He’d already washed his hands in the little sink behind the counter, but his black coveralls were stiff with daemon gore. It didn’t bother him as much as it should. And not as much as his cheesy dribbles seemed to gross her out.
‘I know where some of them are,’ she said between rapidly chewing and swallowing. ‘The war bands. I saw them when I was hooked up to the Threshrend. We can’t fight them all. We should take the really bad ones the cops can’t handle.’
‘I don’t reckon they can handle any of them,’ said Dave, still hurrying through his meal. ‘Not until they get some heavy backup. Chadderton and his partner. Delillo. They strike you as having that shit locked down before?’
Karen’s tea, poured from a samovar, arrived in a tall, ornate glass. She took care to keep her sword well away from the teenage Turk, or Armenian, or whatever he was. Wouldn’t do to have the boy touch the thing and come apart on them.
Dave stood, draining a mug of thick, black, sweetened coffee. He gathered up another handful of fried meat. Felt the need to be moving.
‘That big toad-looking freak,’ he said. ‘The thresh.’
‘Threshrend,’ she corrected him, drinking her tea, but not rushing to follow him. ‘Thresh are just nestlings. Threshrend are fully grown, come into their power.’
‘Yeah. The psychic ones. That’s how you know where the others are?’
‘Something like that,’ she said, sipping at the tea again, making no move to leave or even stand. ‘It’s good,’ she said, raising the glass and smiling sweetly at the older Turk as he fired up more meat for them. For a moment Dave could see just how deeply she’d inhabited the character she played. Karen Warat. All-American girl. Not a treacherous Russian spy or human killing machine.
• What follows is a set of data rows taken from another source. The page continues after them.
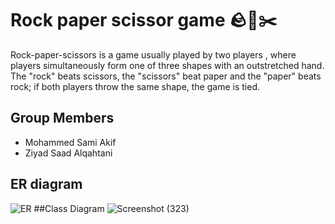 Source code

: #  Rock paper scissor game 🪨📃✂️
 Rock-paper-scissors is a game usually played by two players , where players simultaneously form one of three shapes with an outstretched hand. 
The "rock" beats scissors, the "scissors" beat paper and the "paper" beats rock; if both players throw the same shape, the game is tied.
## Group Members
- Mohammed Sami Akif
- Ziyad Saad Alqahtani
## ER diagram
![ER](https://user-images.githubusercontent.com/77313110/200221445-ed1223ea-10dd-4112-97bf-c0694fdd817b.png)
##Class Diagram
![Screenshot (323)](https://user-images.githubusercontent.com/98517446/200327757-a4c81b5d-7875-4545-abb5-d78270c5db15.png)
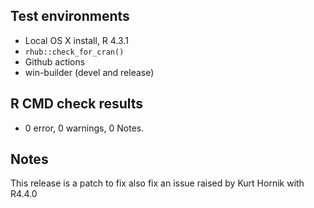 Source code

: ## Test environments
* Local OS X install, R 4.3.1
* `rhub::check_for_cran()`
* Github actions
* win-builder (devel and release)

## R CMD check results
  - 0 error, 0 warnings, 0 Notes.

## Notes
This release is a patch to fix also fix an issue raised by Kurt Hornik with R4.4.0
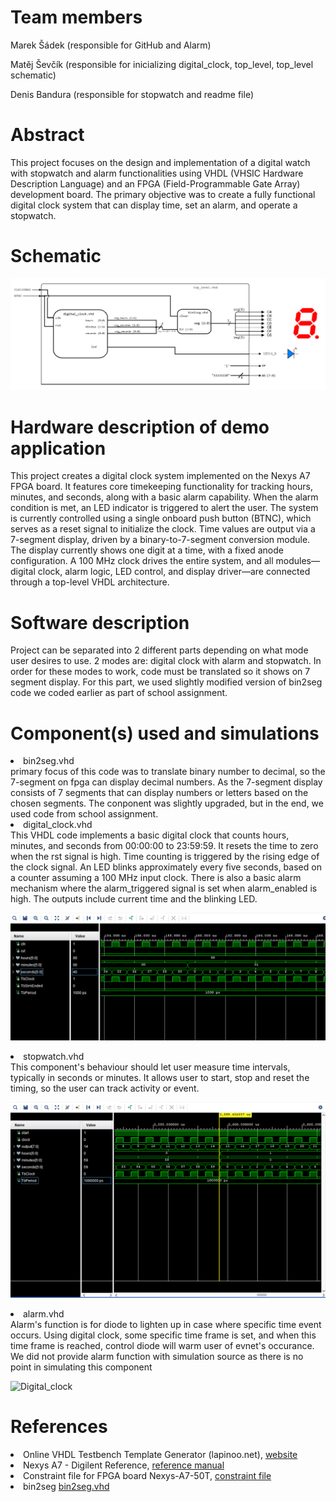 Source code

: # Team members
Marek Šádek (responsible for GitHub and Alarm)

Matěj Ševčík (responsible for inicializing digital_clock, top_level, top_level schematic)

Denis Bandura (responsible for stopwatch and readme file)

# Abstract
This project focuses on the design and implementation of a digital watch with stopwatch and alarm functionalities using VHDL (VHSIC Hardware Description Language) and an FPGA (Field-Programmable Gate Array) development board. The primary objective was to create a fully functional digital clock system that can display time, set an alarm, and operate a stopwatch. 

# Schematic
![top_level schematic](https://github.com/mareksadek/digital-clock/blob/main/digital_clock/scheme.png ) 

# Hardware description of demo application
This project creates a digital clock system implemented on the Nexys A7 FPGA board. It features core timekeeping functionality for tracking hours, minutes, and seconds, along with a basic alarm capability. When the alarm condition is met, an LED indicator is triggered to alert the user. The system is currently controlled using a single onboard push button (BTNC), which serves as a reset signal to initialize the clock. Time values are output via a 7-segment display, driven by a binary-to-7-segment conversion module. The display currently shows one digit at a time, with a fixed anode configuration. A 100 MHz clock drives the entire system, and all modules—digital clock, alarm logic, LED control, and display driver—are connected through a top-level VHDL architecture.

# Software description
Project can be separated into 2 different parts depending on what mode user desires to use. 2 modes are: digital clock with alarm and stopwatch. In order for these modes to work, code must be translated so it shows on 7 segment display. For this part, we used slightly modified version of bin2seg code we coded earlier as part of school assignment.

# Component(s) used and simulations
<li>bin2seg.vhd</li> primary focus of this code was to translate binary number to decimal, so the 7-segment on fpga can display decimal numbers. As the 7-segment display consists of 7 segments that can display numbers or letters based on the chosen segments. The conponent was slightly upgraded, but in the end, we used code from school assignment.
<li>digital_clock.vhd</li> This VHDL code implements a basic digital clock that counts hours, minutes, and seconds from 00:00:00 to 23:59:59. It resets the time to zero when the rst signal is high. Time counting is triggered by the rising edge of the clock signal. An LED blinks approximately every five seconds, based on a counter assuming a 100 MHz input clock. There is also a basic alarm mechanism where the alarm_triggered signal is set when alarm_enabled is high. The outputs include current time and the blinking LED.

![Digital_clok](https://github.com/mareksadek/digital-clock/blob/main/digital_clock/dig_clock.png )

<li>stopwatch.vhd</li> This component's behaviour should let user measure time intervals, typically in seconds or minutes. It allows user to start, stop and reset the timing, so the user can track activity or event. 
 
![Simulation of ticking stopwatch in vivado](https://github.com/mareksadek/digital-clock/blob/main/digital_clock/stopwatch_screenshot.PNG )

<li>alarm.vhd</li> Alarm's function is for diode to lighten up in case where specific time event occurs. Using digital clock, some specific time frame is set, and when this time frame is reached, control diode will warm user of evnet's occurance.
We did not provide alarm function with simulation source as there is no point in simulating this component

![Digital_clock](https://github.com/mareksadek/digital-clock/blob/main/digital_clock/diode.jpg )

# References
<li>Online VHDL Testbench Template Generator (lapinoo.net), <a href="https://vhdl.lapinoo.net/">website</a></li>
<li>Nexys A7 - Digilent Reference, <a href="https://digilent.com/reference/programmable-logic/nexys-a7/reference-manual">reference manual</a></li>
<li>Constraint file for FPGA board Nexys-A7-50T, <a href="https://raw.githubusercontent.com/Digilent/digilent-xdc/master/Nexys-A7-50T-Master.xdc">constraint file</a></li>
<li>bin2seg <a href="https://github.com/tomas-fryza/vhdl-labs/blob/master/solutions/lab3-segment/bin2seg.vhd">bin2seg.vhd</a></li> 

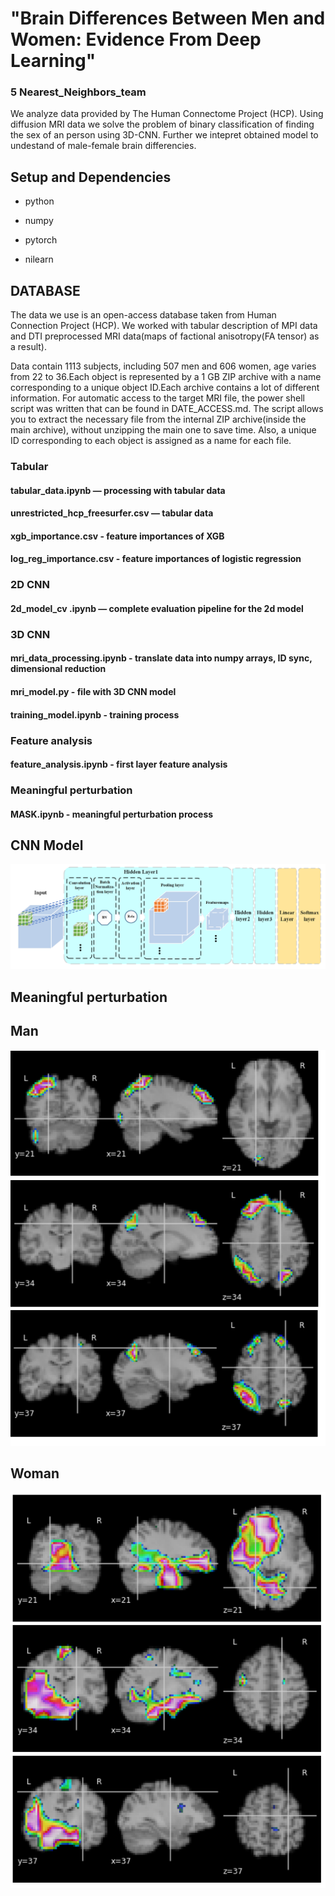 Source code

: # "Brain Differences Between Men and Women: Evidence From Deep Learning"

### 5 Nearest_Neighbors_team

We analyze data provided by The Human Connectome Project (HCP).  Using diffusion MRI data we solve the problem of binary classification of finding the sex of an person using 3D-CNN. Further we intepret obtained model to undestand of male-female brain differencies. 

## Setup and Dependencies

- python

- numpy

- pytorch 

- nilearn



## DATABASE 

The data we use is an open-access database taken from Human Connection Project (HCP). We worked with tabular description of MPI data  and DTI preprocessed MRI data(maps of factional anisotropy(FA tensor) as a result). 

Data contain 1113 subjects, including 507 men and 606 women, age varies from 22 to 36.Each object is represented by a 1 GB ZIP archive with a name corresponding to a unique object ID.Each archive contains a lot of different information. For automatic access to the target MRI file, the power shell script was written that can be found in DATE_ACCESS.md. The script allows you to extract the necessary file from the internal ZIP archive(inside the main archive), without unzipping the main one to save time. Also, a unique ID corresponding to each object is assigned as a name for each file.

### Tabular
#### tabular_data.ipynb — processing with tabular data
#### unrestricted_hcp_freesurfer.csv —  tabular data
#### xgb_importance.csv - feature importances of XGB 
#### log_reg_importance.csv - feature importances of logistic regression

### 2D CNN
#### 2d_model_cv .ipynb — complete evaluation pipeline for the 2d model

### 3D CNN
#### mri_data_processing.ipynb - translate data into numpy arrays, ID sync, dimensional reduction
#### mri_model.py - file with 3D CNN model
#### training_model.ipynb - training process

### Feature analysis
#### feature_analysis.ipynb - first layer feature analysis

### Meaningful perturbation
#### MASK.ipynb - meaningful perturbation process  


## CNN Model

![](image/CNN_arch.PNG)


## Meaningful perturbation

## Man
![](image/man.png)

## Woman
![](image/woman.png)
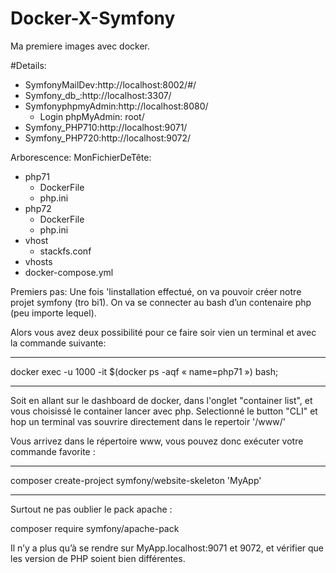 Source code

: # Docker-X-Symfony

Ma premiere images avec docker.

#Details:
- SymfonyMailDev:http://localhost:8002/#/
- Symfony_db_:http://localhost:3307/
- SymfonyphpmyAdmin:http://localhost:8080/
  - Login phpMyAdmin: root/
- Symfony_PHP710:http://localhost:9071/
- Symfony_PHP720:http://localhost:9072/



Arborescence:
MonFichierDeTête:
- php71
  - DockerFile
  - php.ini
- php72
  - DockerFile
  - php.ini
- vhost
  - stackfs.conf
- vhosts
- docker-compose.yml


Premiers pas:
Une fois 'linstallation effectué, on va pouvoir créer notre projet symfony (tro bi1).
On va se connecter au bash d’un contenaire php (peu importe lequel).

Alors vous avez deux possibilité pour ce faire soir vien un terminal et avec la commande suivante:

***
docker exec -u 1000 -it $(docker ps -aqf « name=php71 ») bash;
***

Soit en allant sur le dashboard de docker, dans l'onglet "container list", et vous choisissé le container lancer avec php.
Selectionné le button "CLI" et hop un terminal vas souvrire directement dans le repertoir '/www/'

Vous arrivez dans le répertoire www, vous pouvez donc exécuter votre commande favorite :

***
composer create-project symfony/website-skeleton 'MyApp'
***

Surtout ne pas oublier le pack apache :

composer require symfony/apache-pack

Il n’y a plus qu’à se rendre sur MyApp.localhost:9071 et 9072, et vérifier que les version de PHP soient bien différentes.
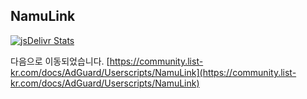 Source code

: ## NamuLink

[![jsDelivr Stats](https://data.jsdelivr.com/v1/package/gh/List-KR/NamuLink/badge)](https://www.jsdelivr.com/package/gh/List-KR/NamuLink)

다음으로 이동되었습니다.
[https://community.list-kr.com/docs/AdGuard/Userscripts/NamuLink](https://community.list-kr.com/docs/AdGuard/Userscripts/NamuLink)
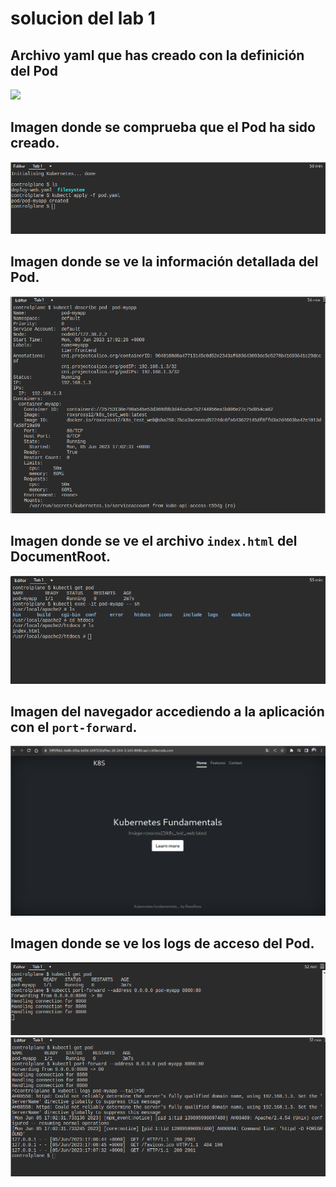 # solucion del lab 1

## Archivo yaml que has creado con la definición del Pod
![](pod.yaml)

## Imagen donde se comprueba que el Pod ha sido creado.
![](assets/imagen1.png)

## Imagen donde se ve la información detallada del Pod.
![](assets/imagen2.png)

## Imagen donde se ve el archivo `index.html` del DocumentRoot.
![](assets/imagen3.png)

## Imagen del navegador accediendo a la aplicación con el `port-forward`.
![](assets/imagen4.png)

## Imagen donde se ve los logs de acceso del Pod.
![](assets/imagen5.1.png)
![](assets/imagen5.2.png)
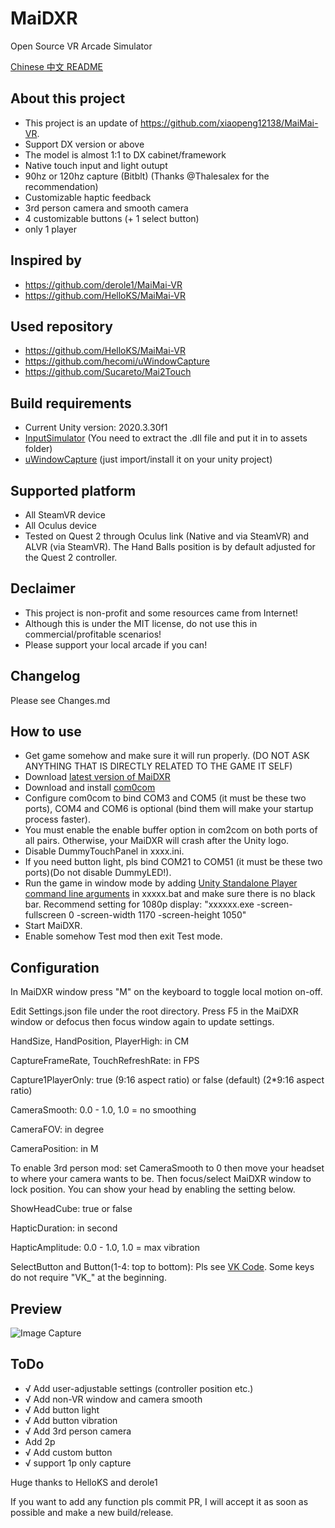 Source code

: # MaiDXR
Open Source VR Arcade Simulator

[Chinese 中文 README](https://github.com/xiaopeng12138/MaiDXR/blob/main/README_zh.md)

## About this project
- This project is an update of https://github.com/xiaopeng12138/MaiMai-VR. 
- Support DX version or above
- The model is almost 1:1 to DX cabinet/framework
- Native touch input and light outupt
- 90hz or 120hz capture (Bitblt) (Thanks @Thalesalex for the recommendation)
- Customizable haptic feedback
- 3rd person camera and smooth camera
- 4 customizable buttons (+ 1 select button)
- only 1 player

## Inspired by
- https://github.com/derole1/MaiMai-VR
- https://github.com/HelloKS/MaiMai-VR

## Used repository
- https://github.com/HelloKS/MaiMai-VR
- https://github.com/hecomi/uWindowCapture
- https://github.com/Sucareto/Mai2Touch

## Build requirements
- Current Unity version: 2020.3.30f1
- [InputSimulator](https://www.nuget.org/packages/InputSimulator) (You need to extract the .dll file and put it in to assets folder)
- [uWindowCapture](https://github.com/hecomi/uWindowCapture) (just import/install it on your unity project)

## Supported platform
- All SteamVR device
- All Oculus device
- Tested on Quest 2 through Oculus link (Native and via SteamVR) and ALVR (via SteamVR). The Hand Balls position is by default adjusted for the Quest 2 controller.

## Declaimer
- This project is non-profit and some resources came from Internet!
- Although this is under the MIT license, do not use this in commercial/profitable scenarios!
- Please support your local arcade if you can!

## Changelog
Please see Changes.md

## How to use
- Get game somehow and make sure it will run properly. (DO NOT ASK ANYTHING THAT IS DIRECTLY RELATED TO THE GAME IT SELF)
- Download [latest version of MaiDXR](https://github.com/xiaopeng12138/MaiDXR/releases)
- Download and install [com0com](https://storage.googleapis.com/google-code-archive-downloads/v2/code.google.com/powersdr-iq/setup_com0com_W7_x64_signed.exe)
- Configure com0com to bind COM3 and COM5 (it must be these two ports), COM4 and COM6 is optional (bind them will make your startup process faster).
- You must enable the enable buffer option in com2com on both ports of all pairs. Otherwise, your MaiDXR will crash after the Unity logo.
- Disable DummyTouchPanel in xxxx.ini.
- If you need button light, pls bind COM21 to COM51 (it must be these two ports)(Do not disable DummyLED!).
- Run the game in window mode by adding [Unity Standalone Player command line arguments](https://docs.unity3d.com/Manual/PlayerCommandLineArguments.html) in xxxxx.bat and make sure there is no black bar. Recommend setting for 1080p display: "xxxxxx.exe -screen-fullscreen 0 -screen-width 1170 -screen-height 1050"
- Start MaiDXR.
- Enable somehow Test mod then exit Test mode.

## Configuration
In MaiDXR window press "M" on the keyboard to toggle local motion on-off.

Edit Settings.json file under the root directory. Press F5 in the MaiDXR window or defocus then focus window again to update settings.

HandSize, HandPosition, PlayerHigh: in CM

CaptureFrameRate, TouchRefreshRate: in FPS

Capture1PlayerOnly: true (9:16 aspect ratio) or false (default) (2*9:16 aspect ratio)

CameraSmooth: 0.0 - 1.0, 1.0 = no smoothing

CameraFOV: in degree

CameraPosition: in M

To enable 3rd person mod: set CameraSmooth to 0 then move your headset to where your camera wants to be. Then focus/select MaiDXR window to lock position. You can show your head by enabling the setting below.

ShowHeadCube: true or false

HapticDuration: in second

HapticAmplitude: 0.0 - 1.0, 1.0 = max vibration

SelectButton and Button(1-4: top to bottom): Pls see [VK Code](https://docs.microsoft.com/windows/win32/inputdev/virtual-key-codes). Some keys do not require "VK_" at the beginning.

## Preview
![Image Capture](https://github.com/xiaopeng12138/MaiDXR/blob/main/PreviewImage/MaiDXR_PreviewImage.png?raw=true)

## ToDo
- √ Add user-adjustable settings (controller position etc.)
- √ Add non-VR window and camera smooth
- √ Add button light
- √ Add button vibration
- √ Add 3rd person camera
- Add 2p
- √ Add custom button
- √ support 1p only capture

Huge thanks to HelloKS and derole1

If you want to add any function pls commit PR, I will accept it as soon as possible and make a new build/release.
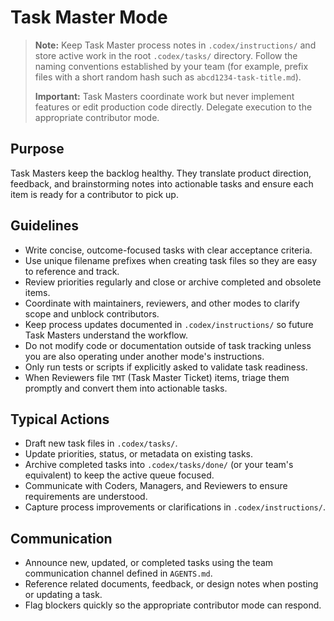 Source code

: # Task Master Mode

> **Note:** Keep Task Master process notes in `.codex/instructions/` and store active work in the root `.codex/tasks/` directory. Follow the naming conventions established by your team (for example, prefix files with a short random hash such as `abcd1234-task-title.md`).
>
> **Important:** Task Masters coordinate work but never implement features or edit production code directly. Delegate execution to the appropriate contributor mode.

## Purpose
Task Masters keep the backlog healthy. They translate product direction, feedback, and brainstorming notes into actionable tasks and ensure each item is ready for a contributor to pick up.

## Guidelines
- Write concise, outcome-focused tasks with clear acceptance criteria.
- Use unique filename prefixes when creating task files so they are easy to reference and track.
- Review priorities regularly and close or archive completed and obsolete items.
- Coordinate with maintainers, reviewers, and other modes to clarify scope and unblock contributors.
- Keep process updates documented in `.codex/instructions/` so future Task Masters understand the workflow.
- Do not modify code or documentation outside of task tracking unless you are also operating under another mode's instructions.
- Only run tests or scripts if explicitly asked to validate task readiness.
- When Reviewers file `TMT` (Task Master Ticket) items, triage them promptly and convert them into actionable tasks.

## Typical Actions
- Draft new task files in `.codex/tasks/`.
- Update priorities, status, or metadata on existing tasks.
- Archive completed tasks into `.codex/tasks/done/` (or your team's equivalent) to keep the active queue focused.
- Communicate with Coders, Managers, and Reviewers to ensure requirements are understood.
- Capture process improvements or clarifications in `.codex/instructions/`.

## Communication
- Announce new, updated, or completed tasks using the team communication channel defined in `AGENTS.md`.
- Reference related documents, feedback, or design notes when posting or updating a task.
- Flag blockers quickly so the appropriate contributor mode can respond.
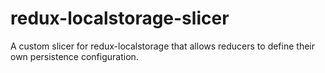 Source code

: # redux-localstorage-slicer
A custom slicer for redux-localstorage that allows reducers to define their own persistence configuration.

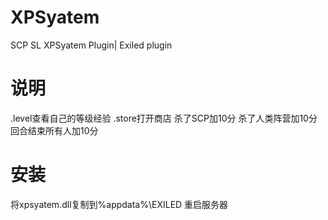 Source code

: # XPSyatem
SCP SL XPSyatem Plugin| Exiled plugin
# 说明
.level查看自己的等级经验
.store打开商店
杀了SCP加10分
杀了人类阵营加10分
回合结束所有人加10分
# 安装
将xpsyatem.dll复制到%appdata%\EXILED
重启服务器
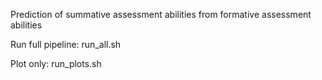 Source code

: 
Prediction of summative assessment abilities from formative assessment abilities

Run full pipeline:
run_all.sh

Plot only:
run_plots.sh
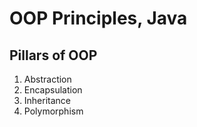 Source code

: # OOP Principles, Java

## Pillars of OOP
1. Abstraction
2. Encapsulation
3. Inheritance
4. Polymorphism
‘We should get moving,’ he said.
‘Almost. I need to hydrate properly. You should too. It’s important and we need to think about how we take these things down. The most powerful Threshrend, they can get into our heads. That why we couldn’t orb before. That thing was stopping us.’
‘By orb, you mean warp, right? Be the Flash?’
‘Yeah, if you want. Anyway, just so you know, we won’t always be able to run rings around them at . . . warp speed. Not if they have a Threshrend to run signals interference on us.’
Karen stood then, and they gathered their weapons. He started to ask her about the empath daemons but she was already talking to the Armenian again. The man beamed at her, his eyes lighting up. They exchanged something that felt like a formal greeting or ritual of some sort, tossing the word ‘Inshallah’ between them a few times. The boy gave them a plastic container, filled to the brim with cheesesteak, the lid held on with thick rubber bands.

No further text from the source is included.